Skeptophilia (skep-to-fil-i-a) (n.) - the love of logical thought, skepticism, and thinking critically. Being an exploration of the applications of skeptical thinking to the world at large, with periodic excursions into linguistics, music, politics, cryptozoology, and why people keep seeing the face of Jesus on grilled cheese sandwiches.
Showing posts with label Hawaii. Show all posts
Showing posts with label Hawaii. Show all posts

Wednesday, April 9, 2025

The silent invasion

My office window looks out over our raised-bed gardens and into our front yard.  It's still chilly early spring here in upstate New York -- things won't really start greening up for another couple of weeks -- but we're seeing signs of the coming explosion of growth that tell us warm weather will soon be here.  We actually got out and did some yard work this past weekend, despite clouds and a high of 45 F.  Mostly clean-up that never got done last fall, but we did plant the early peas and lettuce, transplanted some clumps of chives that were taking over one corner of the vegetable garden, and moved a yucca plant that was getting a little too enthusiastic.

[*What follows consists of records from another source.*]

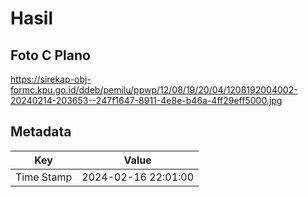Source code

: # Hasil

## Foto C Plano

https://sirekap-obj-formc.kpu.go.id/ddeb/pemilu/ppwp/12/08/19/20/04/1208192004002-20240214-203653--247f1647-8911-4e8e-b46a-4ff29eff5000.jpg


## Metadata

| Key        | Value               |
| ---------- | ------------------- |
| Time Stamp | 2024-02-16 22:01:00 |



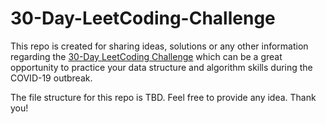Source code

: # 30-Day-LeetCoding-Challenge

This repo is created for sharing ideas, solutions or any other information regarding the [30-Day LeetCoding Challenge](https://leetcode.com/explore/other/card/30-day-leetcoding-challenge) which can be a great opportunity to practice your data structure and algorithm skills during the COVID-19 outbreak.  

The file structure for this repo is TBD. Feel free to provide any idea. Thank you!
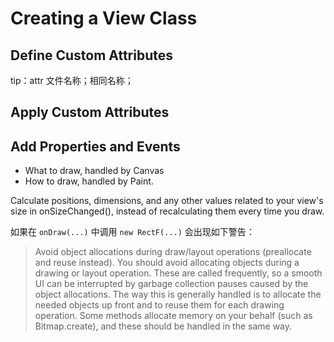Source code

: 
# Creating a View Class

## Define Custom Attributes


tip：attr 文件名称；相同名称；



## Apply Custom Attributes

## Add Properties and Events



- What to draw, handled by Canvas
- How to draw, handled by Paint.


Calculate positions, dimensions, and any other values related to your view's size in onSizeChanged(), instead of recalculating them every time you draw.

如果在 `onDraw(...)` 中调用 `new RectF(...)` 会出现如下警告：

> Avoid object allocations during draw/layout operations (preallocate and reuse instead).
> You should avoid allocating objects during a drawing or layout operation. These are called frequently, so a smooth UI can be interrupted by garbage collection pauses caused by the object allocations.  The way this is generally handled is to allocate the needed objects up front and to reuse them for each drawing operation.  Some methods allocate memory on your behalf (such as Bitmap.create), and these should be handled in the same way.
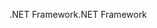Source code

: <span data-ttu-id="48181-101">.NET Framework</span><span class="sxs-lookup"><span data-stu-id="48181-101">.NET Framework</span></span>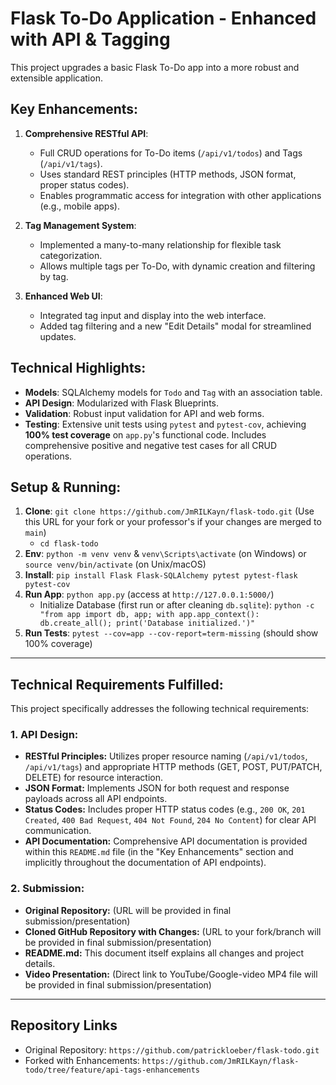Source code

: # Flask To-Do Application - Enhanced with API & Tagging

This project upgrades a basic Flask To-Do app into a more robust and extensible application.

## Key Enhancements:

1.  **Comprehensive RESTful API**:
    * Full CRUD operations for To-Do items (`/api/v1/todos`) and Tags (`/api/v1/tags`).
    * Uses standard REST principles (HTTP methods, JSON format, proper status codes).
    * Enables programmatic access for integration with other applications (e.g., mobile apps).

2.  **Tag Management System**:
    * Implemented a many-to-many relationship for flexible task categorization.
    * Allows multiple tags per To-Do, with dynamic creation and filtering by tag.

3.  **Enhanced Web UI**:
    * Integrated tag input and display into the web interface.
    * Added tag filtering and a new "Edit Details" modal for streamlined updates.

## Technical Highlights:

* **Models**: SQLAlchemy models for `Todo` and `Tag` with an association table.
* **API Design**: Modularized with Flask Blueprints.
* **Validation**: Robust input validation for API and web forms.
* **Testing**: Extensive unit tests using `pytest` and `pytest-cov`, achieving **100% test coverage** on `app.py`'s functional code. Includes comprehensive positive and negative test cases for all CRUD operations.

## Setup & Running:

1.  **Clone**: `git clone https://github.com/JmRILKayn/flask-todo.git` (Use this URL for your fork or your professor's if your changes are merged to `main`)
    * `cd flask-todo`
2.  **Env**: `python -m venv venv` & `venv\Scripts\activate` (on Windows) or `source venv/bin/activate` (on Unix/macOS)
3.  **Install**: `pip install Flask Flask-SQLAlchemy pytest pytest-flask pytest-cov`
4.  **Run App**: `python app.py` (access at `http://127.0.0.1:5000/`)
    * Initialize Database (first run or after cleaning `db.sqlite`):
        `python -c "from app import db, app; with app.app_context(): db.create_all(); print('Database initialized.')"`
5.  **Run Tests**: `pytest --cov=app --cov-report=term-missing` (should show 100% coverage)

---

## Technical Requirements Fulfilled:

This project specifically addresses the following technical requirements:

### 1. API Design:
* **RESTful Principles:** Utilizes proper resource naming (`/api/v1/todos`, `/api/v1/tags`) and appropriate HTTP methods (GET, POST, PUT/PATCH, DELETE) for resource interaction.
* **JSON Format:** Implements JSON for both request and response payloads across all API endpoints.
* **Status Codes:** Includes proper HTTP status codes (e.g., `200 OK`, `201 Created`, `400 Bad Request`, `404 Not Found`, `204 No Content`) for clear API communication.
* **API Documentation:** Comprehensive API documentation is provided within this `README.md` file (in the "Key Enhancements" section and implicitly throughout the documentation of API endpoints).

### 2. Submission:
* **Original Repository:** (URL will be provided in final submission/presentation)
* **Cloned GitHub Repository with Changes:** (URL to your fork/branch will be provided in final submission/presentation)
* **README.md:** This document itself explains all changes and project details.
* **Video Presentation:** (Direct link to YouTube/Google-video MP4 file will be provided in final submission/presentation)

---

## Repository Links

- Original Repository: `https://github.com/patrickloeber/flask-todo.git`
- Forked with Enhancements: `https://github.com/JmRILKayn/flask-todo/tree/feature/api-tags-enhancements`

From where I sit right now, I can see our bit of grassy lawn, but also the bare branches of a purple lilac, a couple of still-leafless roses, the gnarled branches of a sawtooth oak, the reddish buds of peonies just starting to unfurl, the bright green spikes of daylily leaves, the stubble of the ornamental Miscanthus grass that by midsummer will be taller than I am.  Clumps of brilliant daffodils, crocus, scilla, and chionodoxa already in full flower.

All cool stuff, promising lots of beauty to come.  But you know what all of the plants I've mentioned have in common?

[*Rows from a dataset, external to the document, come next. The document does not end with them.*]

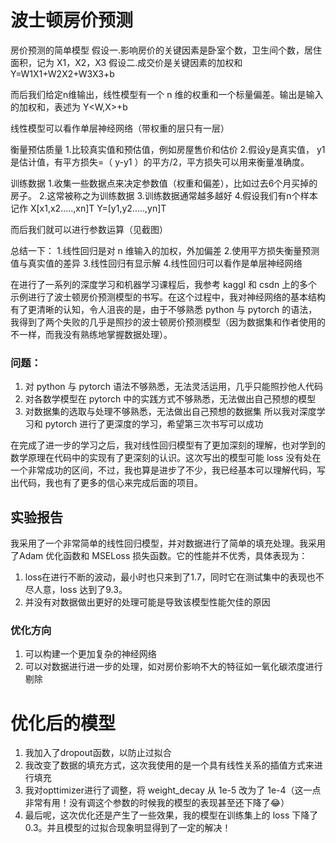 # 波士顿房价预测
房价预测的简单模型
假设一.影响房价的关键因素是卧室个数，卫生间个数，居住面积，记为 X1，X2，X3
假设二.成交价是关键因素的加权和 Y=W1X1+W2X2+W3X3+b


而后我们给定n维输出，线性模型有一个 n 维的权重和一个标量偏差。输出是输入的加权和，表述为 Y<W,X>+b

线性模型可以看作单层神经网络（带权重的层只有一层）

衡量预估质量
1.比较真实值和预估值，例如房屋售价和估价
2.假设y是真实值， y1 是估计值，有平方损失=（ y-y1 ）的平方/2，平方损失可以用来衡量准确度。

训练数据
1.收集一些数据点来决定参数值（权重和偏差），比如过去6个月买掉的房子。
2.这常被称之为训练数据
3.训练数据通常越多越好
4.假设我们有n个样本
记作  X[x1,x2.....,xn]T   Y=[y1,y2.....,yn]T

而后我们就可以进行参数运算（见截图）

总结一下：
1.线性回归是对 n 维输入的加权，外加偏差
2.使用平方损失衡量预测值与真实值的差异
3.线性回归有显示解
4.线性回归可以看作是单层神经网络

在进行了一系列的深度学习和机器学习课程后，我参考 kaggl 和 csdn 上的多个示例进行了波士顿房价预测模型的书写。在这个过程中，我对神经网络的基本结构有了更清晰的认知，令人沮丧的是，由于不够熟悉 python 与 pytorch 的语法，我得到了两个失败的几乎是照抄的波士顿房价预测模型（因为数据集和作者使用的不一样，而我没有熟练地掌握数据处理）。
### 问题：
1. 对 python 与 pytorch 语法不够熟悉，无法灵活运用，几乎只能照抄他人代码
2. 对各数学模型在 pytorch 中的实践方式不够熟悉，无法做出自己预想的模型
3. 对数据集的选取与处理不够熟悉，无法做出自己预想的数据集
所以我对深度学习和 pytorch 进行了更深度的学习，希望第三次书写可以成功

在完成了进一步的学习之后，我对线性回归模型有了更加深刻的理解，也对学到的数学原理在代码中的实现有了更深刻的认识。这次写出的模型可能 loss 没有处在一个非常成功的区间，不过，我也算是进步了不少，我已经基本可以理解代码，写出代码，我也有了更多的信心来完成后面的项目。




## 实验报告
 我采用了一个非常简单的线性回归模型，并对数据进行了简单的填充处理。我采用了Adam 优化函数和 MSELoss 损失函数。它的性能并不优秀，具体表现为：
 1. loss在进行不断的波动，最小时也只来到了1.7，同时它在测试集中的表现也不尽人意，loss 达到了9.3。
 2. 并没有对数据做出更好的处理可能是导致该模型性能欠佳的原因
### 优化方向
 1. 可以构建一个更加复杂的神经网络
 2. 可以对数据进行进一步的处理，如对房价影响不大的特征如一氧化碳浓度进行剔除




# 优化后的模型
1. 我加入了dropout函数，以防止过拟合
2. 我改变了数据的填充方式，这次我使用的是一个具有线性关系的插值方式来进行填充
3. 我对opttimizer进行了调整，将 weight_decay 从 1e-5 改为了 1e-4（这一点非常有用！没有调这个参数的时候我的模型的表现甚至还下降了😂）
4. 最后呢，这次优化还是产生了一些效果，我的模型在训练集上的 loss 下降了0.3。并且模型的过拟合现象明显得到了一定的解决！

Not one is native to the United States.

Not even the grass.  Just about all the lawn grasses grown in North America are European natives.  Chances are, unless you have deliberately set out to do natives-only landscaping, the vast majority of the plants in your yard are imports as well.  Of everything I can see from my window, only one is native to upstate New York -- a hedge of ninebark (Physocarpus opulifolius).  Two others are eastern natives but originally from a good deal farther south, the Carolina silverbell (Halesia carolina) and black locust (Robinia pseudoacacia).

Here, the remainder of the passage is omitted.